They can go from the detection of lines and colors in a very classic way to artificial intelligence.

Computer vision started in the 50s, when transcribing the shapes of certain objects. The end of the century led us to the development of techniques such as Canny-edge detection which allows us to distinguish the evolution of the color in an image.

In 2001, the Viola-Jones algorithm demonstrated the ability of a computer to recognize a face.

Histogram of Oriented Gradients

In the following years Machine Learning became popular for object detection with the widespread use of Histogram of Oriented Gradients (HOG) and classifiers. The goal is to train a model to recognize the shapes of an object by recognizing its different orientations (gradients). The histograms of oriented gradients retain the shapes and directions of each pixel; then average over a wider area.

Deep Learning then became very popular for its performance, due to the arrival of powerful GPUs (Graphical Processor Units allowing parallel operations, not one after another) and the accumulation of data. Before GPUs, Deep Learning algorithms did not work on our machines.

Computer vision can be done by three approaches:

  • Without artificial intelligence , by analyzing shapes and colors
  • In Machine Learning, learning from features
  • In Deep Learning, learning alone.

Machine Learning

Machine Learning is a discipline used in Computer Vision to learn how to identify shapes.

There are two types of learning:

  1. Supervised learning allows us to create rules automatically from a learning database.
    We distinguish :

a. Classification : Predict whether a data belongs to one class or another. (example: dog or cat).

b. Regression : Predict one data based on another. (example: The price of a house from its size or zip code)

2. Unsupervised learning means that similar data are automatically grouped together.

There are four steps in the process of supervised learning for car detection

  1. The first one is the creation of a database of images of cars and road. Supervised learning involves indicating which image corresponds to a car and which image represents the background. This is called labeling.
Dataset

2. To see which features belong to a car, we try our image with different color spaces. We get the form using HOG features. The image is transformed into feature vectors.

Extraction of HOG features and color features

3. These vectors are concatenated and used as a training base. In the graph below, the shapes and colors are indicated on the vertical and horizontal axes.
Our classes are our blue points (car) and oranges one (non car). We must also choose a classifier.

A machine learning algorithm is meant to draw a line separating two classes according to features.
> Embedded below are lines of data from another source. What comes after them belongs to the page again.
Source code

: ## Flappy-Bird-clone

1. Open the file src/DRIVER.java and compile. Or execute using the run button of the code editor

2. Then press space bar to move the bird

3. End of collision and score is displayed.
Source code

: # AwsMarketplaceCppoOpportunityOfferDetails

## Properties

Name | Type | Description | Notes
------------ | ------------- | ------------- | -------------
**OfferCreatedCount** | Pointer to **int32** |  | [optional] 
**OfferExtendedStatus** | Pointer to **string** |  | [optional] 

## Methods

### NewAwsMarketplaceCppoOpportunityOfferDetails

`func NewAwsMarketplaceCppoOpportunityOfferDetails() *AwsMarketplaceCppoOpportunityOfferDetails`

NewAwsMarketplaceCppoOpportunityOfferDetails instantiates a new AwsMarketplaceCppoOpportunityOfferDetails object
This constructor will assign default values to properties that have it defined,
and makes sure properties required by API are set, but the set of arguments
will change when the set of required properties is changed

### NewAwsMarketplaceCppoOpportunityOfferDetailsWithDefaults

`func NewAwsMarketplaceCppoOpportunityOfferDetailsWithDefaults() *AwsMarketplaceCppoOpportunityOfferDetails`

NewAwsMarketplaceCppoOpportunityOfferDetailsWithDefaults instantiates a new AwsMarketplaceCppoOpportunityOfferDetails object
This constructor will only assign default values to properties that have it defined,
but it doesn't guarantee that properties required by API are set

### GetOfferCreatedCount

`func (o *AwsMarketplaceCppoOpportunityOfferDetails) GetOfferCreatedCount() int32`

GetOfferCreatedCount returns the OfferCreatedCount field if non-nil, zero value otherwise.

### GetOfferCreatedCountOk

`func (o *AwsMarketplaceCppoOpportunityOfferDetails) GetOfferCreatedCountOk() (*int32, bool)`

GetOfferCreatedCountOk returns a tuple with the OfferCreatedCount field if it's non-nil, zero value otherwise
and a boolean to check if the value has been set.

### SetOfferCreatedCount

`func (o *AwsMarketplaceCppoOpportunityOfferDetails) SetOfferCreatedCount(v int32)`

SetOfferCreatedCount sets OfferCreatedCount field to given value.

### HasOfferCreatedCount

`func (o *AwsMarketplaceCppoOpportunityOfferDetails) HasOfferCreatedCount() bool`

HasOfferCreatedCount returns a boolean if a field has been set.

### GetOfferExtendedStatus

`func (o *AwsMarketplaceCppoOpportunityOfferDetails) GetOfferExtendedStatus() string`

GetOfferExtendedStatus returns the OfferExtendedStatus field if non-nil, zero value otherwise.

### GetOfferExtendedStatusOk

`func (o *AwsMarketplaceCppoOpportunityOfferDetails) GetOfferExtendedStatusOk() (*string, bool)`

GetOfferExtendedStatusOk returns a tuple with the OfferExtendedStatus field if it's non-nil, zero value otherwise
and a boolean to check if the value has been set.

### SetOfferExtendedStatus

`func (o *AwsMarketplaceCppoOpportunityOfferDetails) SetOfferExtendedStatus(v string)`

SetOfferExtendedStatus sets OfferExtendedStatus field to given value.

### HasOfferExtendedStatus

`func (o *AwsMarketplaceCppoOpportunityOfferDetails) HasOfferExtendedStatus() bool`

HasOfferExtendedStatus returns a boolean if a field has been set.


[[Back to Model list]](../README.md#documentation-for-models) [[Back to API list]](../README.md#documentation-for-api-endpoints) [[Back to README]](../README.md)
The new points (white cross) are then predicted according to their positions relative to the line. The more training data we have , the more accurate the prediction will be.

Classification

4. The last step is prediction. It implements an algorithm that goes through the image and converts it into a vector with the same features used for training. Each part of the image is analyzed and passed to the classifier who draws bounding boxes around the cars.

Prediction

Machine Learning’s algorithms allow to choose which features are used for training.These algorithms are today used more in data manipulation than in image recognition because of the arrival of Deep Learning and neural networks. Moreover, the detection is slow and generates a lot of false positives. To eliminate them, we need a lot of background images (roads, streets, …).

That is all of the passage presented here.